Wednesday, September 14, 2005

Discontinuity

When I was young (about nine), all those years ago, and blissfully unaware of the computing landscape, while other people celebrated their Spectrums and Ataris, I had what was available at home: an IBM PC.

We're not talking an XT here; it was a 4.77MHz 8088 with two 5.25" floppy disk drives (I think). This was brought home by my father from work for Christmas a couple of years running. Ah, the joys of BASICA on floppy disks (mind, when you're learning from a TRS-80 book, it's slightly more tricky!).

Of course, I wasn't stuck on that PC for long; I went through my father's old machines in search of the perfect development platform. A Ferranti Advance with 20Mb hard disk (do you know how hard it is to type "megabyte" then "hard disk"?). A 12MHz 286 with amber-on-black CGA monitor in 1990. How do I remember it was 1990? Because it had Windows 3.0 on it...

To this day I still know the shortcut keys for Windows.

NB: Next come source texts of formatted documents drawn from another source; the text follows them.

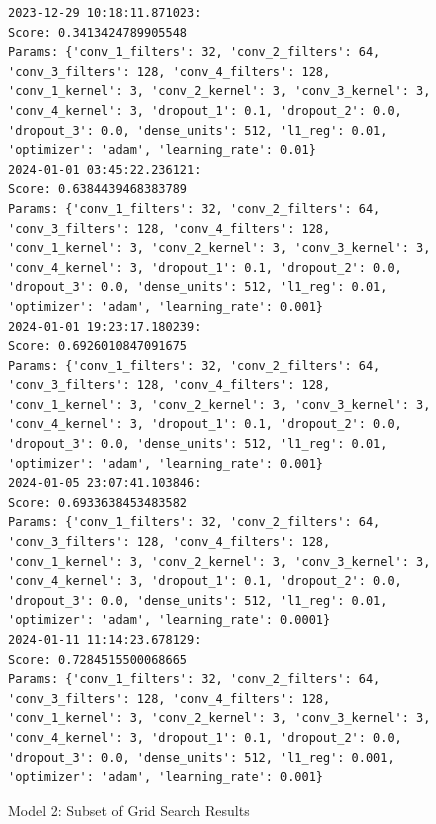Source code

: \newpage

\setcounter{figure}{0}
\setcounter{table}{0} 
\begin{figure}[H]
\begin{verbatim}
2023-12-29 10:18:11.871023:
Score: 0.3413424789905548
Params: {'conv_1_filters': 32, 'conv_2_filters': 64, 'conv_3_filters': 128, 'conv_4_filters': 128, 'conv_1_kernel': 3, 'conv_2_kernel': 3, 'conv_3_kernel': 3, 'conv_4_kernel': 3, 'dropout_1': 0.1, 'dropout_2': 0.0, 'dropout_3': 0.0, 'dense_units': 512, 'l1_reg': 0.01, 'optimizer': 'adam', 'learning_rate': 0.01}
2024-01-01 03:45:22.236121:
Score: 0.6384439468383789
Params: {'conv_1_filters': 32, 'conv_2_filters': 64, 'conv_3_filters': 128, 'conv_4_filters': 128, 'conv_1_kernel': 3, 'conv_2_kernel': 3, 'conv_3_kernel': 3, 'conv_4_kernel': 3, 'dropout_1': 0.1, 'dropout_2': 0.0, 'dropout_3': 0.0, 'dense_units': 512, 'l1_reg': 0.01, 'optimizer': 'adam', 'learning_rate': 0.001}
2024-01-01 19:23:17.180239:
Score: 0.6926010847091675
Params: {'conv_1_filters': 32, 'conv_2_filters': 64, 'conv_3_filters': 128, 'conv_4_filters': 128, 'conv_1_kernel': 3, 'conv_2_kernel': 3, 'conv_3_kernel': 3, 'conv_4_kernel': 3, 'dropout_1': 0.1, 'dropout_2': 0.0, 'dropout_3': 0.0, 'dense_units': 512, 'l1_reg': 0.01, 'optimizer': 'adam', 'learning_rate': 0.001}
2024-01-05 23:07:41.103846:
Score: 0.6933638453483582
Params: {'conv_1_filters': 32, 'conv_2_filters': 64, 'conv_3_filters': 128, 'conv_4_filters': 128, 'conv_1_kernel': 3, 'conv_2_kernel': 3, 'conv_3_kernel': 3, 'conv_4_kernel': 3, 'dropout_1': 0.1, 'dropout_2': 0.0, 'dropout_3': 0.0, 'dense_units': 512, 'l1_reg': 0.01, 'optimizer': 'adam', 'learning_rate': 0.0001}
2024-01-11 11:14:23.678129:
Score: 0.7284515500068665
Params: {'conv_1_filters': 32, 'conv_2_filters': 64, 'conv_3_filters': 128, 'conv_4_filters': 128, 'conv_1_kernel': 3, 'conv_2_kernel': 3, 'conv_3_kernel': 3, 'conv_4_kernel': 3, 'dropout_1': 0.1, 'dropout_2': 0.0, 'dropout_3': 0.0, 'dense_units': 512, 'l1_reg': 0.001, 'optimizer': 'adam', 'learning_rate': 0.001}
\end{verbatim}
\caption{Model 2: Subset of Grid Search Results}
\label{fig:model-2-grid-result}
\end{figure}

\newpage

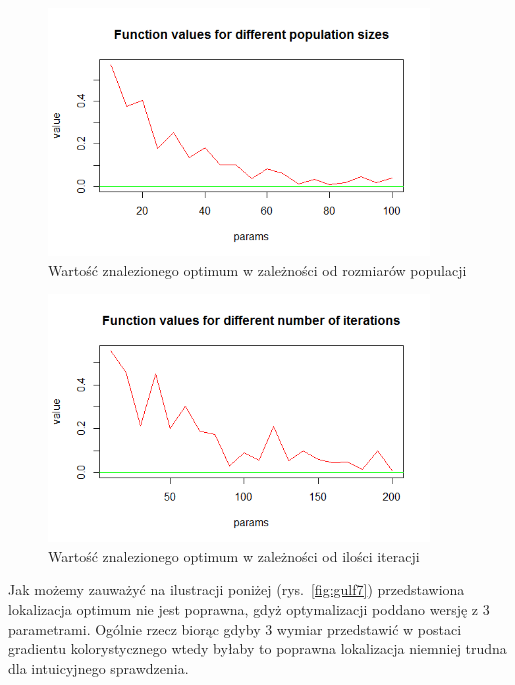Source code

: \documentclass[11pt, a4paper]{article}
\newcommand{\fbi}{\leavevmode{\parindent=1em\indent}}
\begin{document}
\begin{figure}[H]
	\begin{center}
		\includegraphics[width=0.9\textwidth]{./assets/gulf5.png} %
		\caption{Wartość znalezionego optimum w zależności od rozmiarów populacji}
		\label{fig:gulf5}
	\end{center}
\end{figure}

\begin{figure}[H]
	\begin{center}
		\includegraphics[width=0.9\textwidth]{./assets/gulf6.png} %
		\caption{Wartość znalezionego optimum w zależności od ilości iteracji}
		\label{fig:gulf6}
	\end{center}
\end{figure}

\fbi
Jak możemy zauważyć na ilustracji poniżej (rys.~\ref{fig:gulf7}) przedstawiona lokalizacja optimum nie jest poprawna, gdyż optymalizacji poddano wersję z 3 parametrami. Ogólnie rzecz biorąc gdyby 3 wymiar przedstawić w postaci gradientu kolorystycznego wtedy byłaby to poprawna lokalizacja niemniej trudna dla intuicyjnego sprawdzenia.
\end{document}
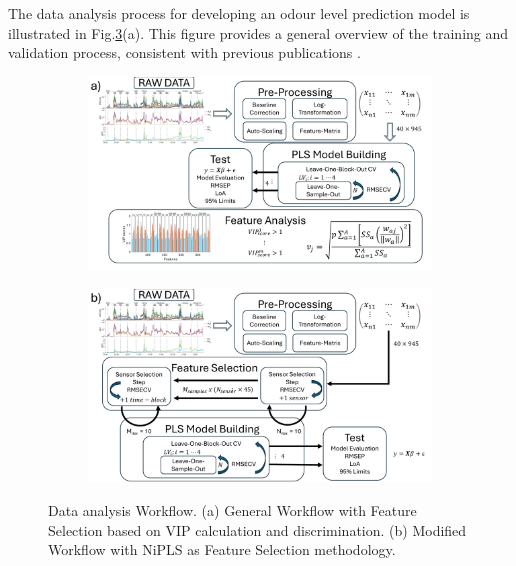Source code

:\documentclass[final,3p,times,twocolumn]{elsarticle}
\begin{document}
The data analysis process for developing an odour level prediction model is illustrated in Fig.\ref{fig:genWorkflow}(a). This figure provides a general overview of the training and validation process, consistent with previous publications \cite{Burgues2020,Burgues2021_Ar,Burgues2021}.

\begin{figure}[ht]
    \centering
    \begin{subfigure}[b]{\columnwidth}
        \centering
        \includegraphics[width=\linewidth]{fig4a_3.pdf}
        \label{figbgenWorkflow_a}
    \end{subfigure}
    
    \begin{subfigure}[b]{\columnwidth}
        \centering
        \includegraphics[width=\linewidth]{fig4b_3.pdf}
        \label{fig:genWorkflow_b}
    \end{subfigure}
    
    \caption{Data analysis Workflow. (a) General Workflow with Feature Selection based on VIP calculation and discrimination. (b) Modified Workflow with NiPLS as Feature Selection methodology.}
    \label{fig:genWorkflow}
\end{figure}
\end{document}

While we did have a fantastically expensive optical Mouse Systems mouse, my dad used that for GEM and Windows on his new 16MHz 286 with (gasp!) colour VGA.

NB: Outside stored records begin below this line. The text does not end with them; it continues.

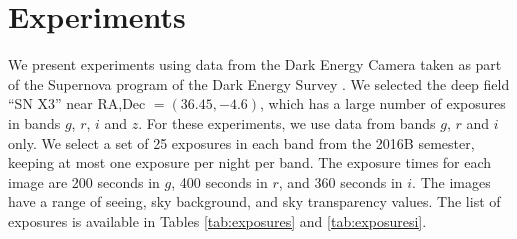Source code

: \documentclass[11pt,letterpaper,linenumbers]{aastex63}
\begin{document}
\section{Experiments}



We present experiments using data from the Dark Energy Camera
\citep{decam} taken as part of the Supernova program \citep{dessn} of
the Dark Energy Survey \citep{des}.  We selected the deep field ``SN
X3'' near RA,Dec $= (36.45, -4.6)$, which has a large number of
exposures in bands $g$, $r$, $i$ and $z$.  For these experiments, we
use data from bands $g$, $r$ and $i$ only.  We select a set of 25
exposures in each band from the 2016B semester, keeping at most one
exposure per night per band.  The exposure times for each image are
200 seconds in $g$, 400 seconds in $r$, and 360 seconds in $i$.  The
images have a range of seeing, sky background, and sky transparency
values.  The list of exposures is available in Tables
\ref{tab:exposures} and \ref{tab:exposuresi}.
\end{document}
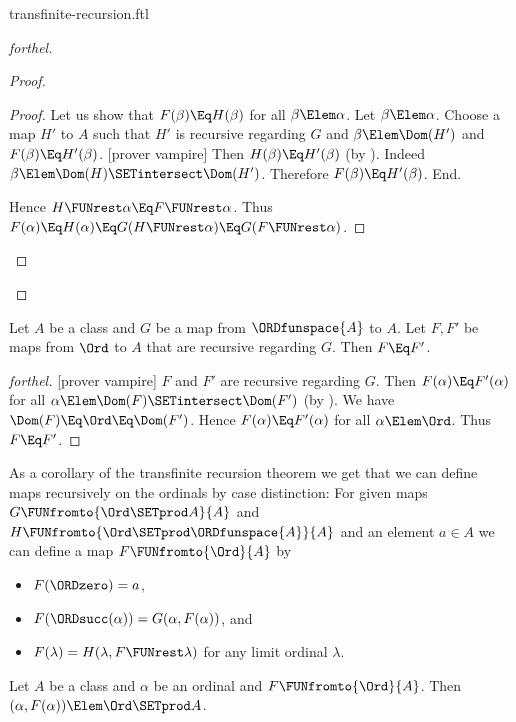 \documentclass{stex}
\begin{document}
\begin{smodule}{transfinite-recursion.ftl}
\begin{proof}[forthel]
\begin{proof}
\begin{proof}
      Let us show that $F(\beta) \Eq H(\beta)$ for all $\beta \Elem \alpha$.
        Let $\beta \Elem \alpha$.
        Choose a map $H'$ to $A$ such that $H'$ is recursive regarding $G$ and $\beta \Elem \Dom(H')$ and $F(\beta) \Eq H'(\beta)$.
        [prover vampire]
        Then $H(\beta) \Eq H'(\beta)$ (by ).
        Indeed $\beta \Elem \Dom(H) \SETintersect \Dom(H')$.
        Therefore $F(\beta) \Eq H'(\beta)$.
      End.

      Hence $H \FUNrest \alpha \Eq F \FUNrest \alpha$.
      Thus $F(\alpha)
        \Eq H(\alpha)
        \Eq G(H \FUNrest \alpha)
        \Eq G(F \FUNrest \alpha)$.
    \end{proof}
  \end{proof}
\end{proof}

\begin{theorem}[forthel,title=Transfinite Recursion Theorem: Uniqueness,id=transfinite_recursion_uniqueness]
  Let $A$ be a class and $G$ be a map from $\ORDfunspace{A}$ to $A$.
  Let $F, F'$ be maps from $\Ord$ to $A$ that are recursive regarding $G$.
  Then $F \Eq F'$.
\end{theorem}
\begin{proof}[forthel]
  [prover vampire]
  $F$ and $F'$ are recursive regarding $G$.
  Then $F(\alpha) \Eq F'(\alpha)$ for all $\alpha \Elem \Dom(F) \SETintersect \Dom(F')$ (by ).
  We have $\Dom(F) \Eq \Ord \Eq \Dom(F')$.
  Hence $F(\alpha) \Eq F'(\alpha)$ for all $\alpha \Elem \Ord$.
  Thus $F \Eq F'$.
\end{proof}

As a corollary of the transfinite recursion theorem we get that we can
define maps recursively on the ordinals by case distinction:
For given maps $G \FUNfromto{\Ord \SETprod A}{A}$ and
$H \FUNfromto{\Ord \SETprod \ORDfunspace{A}}{A}$ and an element $a \in A$ we
can define a map $F \FUNfromto{\Ord}{A}$ by
\begin{itemize}
  \item $F(\ORDzero) = a$,
  \item $F(\ORDsucc(\alpha)) = G(\alpha, F(\alpha))$, and
  \item $F(\lambda) = H(\lambda, F \FUNrest \lambda)$
    for any limit ordinal $\lambda$.
\end{itemize}

\begin{lemma}[forthel,id=transfinite_recursion_029348573987483]
  Let $A$ be a class and $\alpha$ be an ordinal and $F \FUNfromto{\Ord}{A}$.
  Then $(\alpha, F(\alpha)) \Elem \Ord \SETprod A$.
\end{lemma}


\end{smodule}
\end{document}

When I graduated to that machine, my friends were all using Amigas and Ataris. We stuck to our guns, and my dad's 486 was light-years ahead; that is, if I'd ever been allowed to play games on it... but it was hard, not having the games. (Does anyone remember a game on the Amiga 500 with bouncing red balls you would pop?)

Ten years later - eighteen years after that first PC - I'm still stuck to PCs. Yes, they irritate me, and so does Windows XP, and yes, I still lust after NeXTstep (in its OS X variation). I haven't gone to any of the "light sides", though. Why not? It's not as if I haven't spent enough time with UNIX to know its advantages; I ran SuSE on a 486 ten years ago, and I've tried a number of variants of Linux periodically. I drool over iMacs. I download Win32 GNU tools. Yet I've never actually fully immersed myself. Why not?

I realised the answer to that a while ago, though. I use this computer for work. It is a tool. It is not an end in itself. I don't play computer games; I have an Xbox for that. I don't hack OS kernels for fun (any more). I am a software engineer, not a code monkey, and not a "quick hack" person, for better or worse. And I go home at 5:30pm to my wife, not to my den.

Yes, everything I do on Windows I could do on Linux, without a doubt. And if I dislike the Linux USB drivers like I do Windows' (more on this later), I have the opportunity to fix them. And I'd get endless customisability.

Thing is, it doesn't matter. In terms of the combination of price, ease of use and overall quality, Windows wins for me. My priorities are different from some other people's. I can't justify handing over £900 for an iMac, nor can I give up the consistency and ease-of-use of a modern GUI for Linux's patchy efforts. If I don't get flamed too badly for that, I might elaborate on Linux's failings, and how it could really compete on the desktop, another time.

I could go on - and, indeed, I have - ultimately, though my sister's husband may call me "Bill Gates' whipping boy", I have made the right decision for me. Not because my friends or peers believe I should serve some higher cause.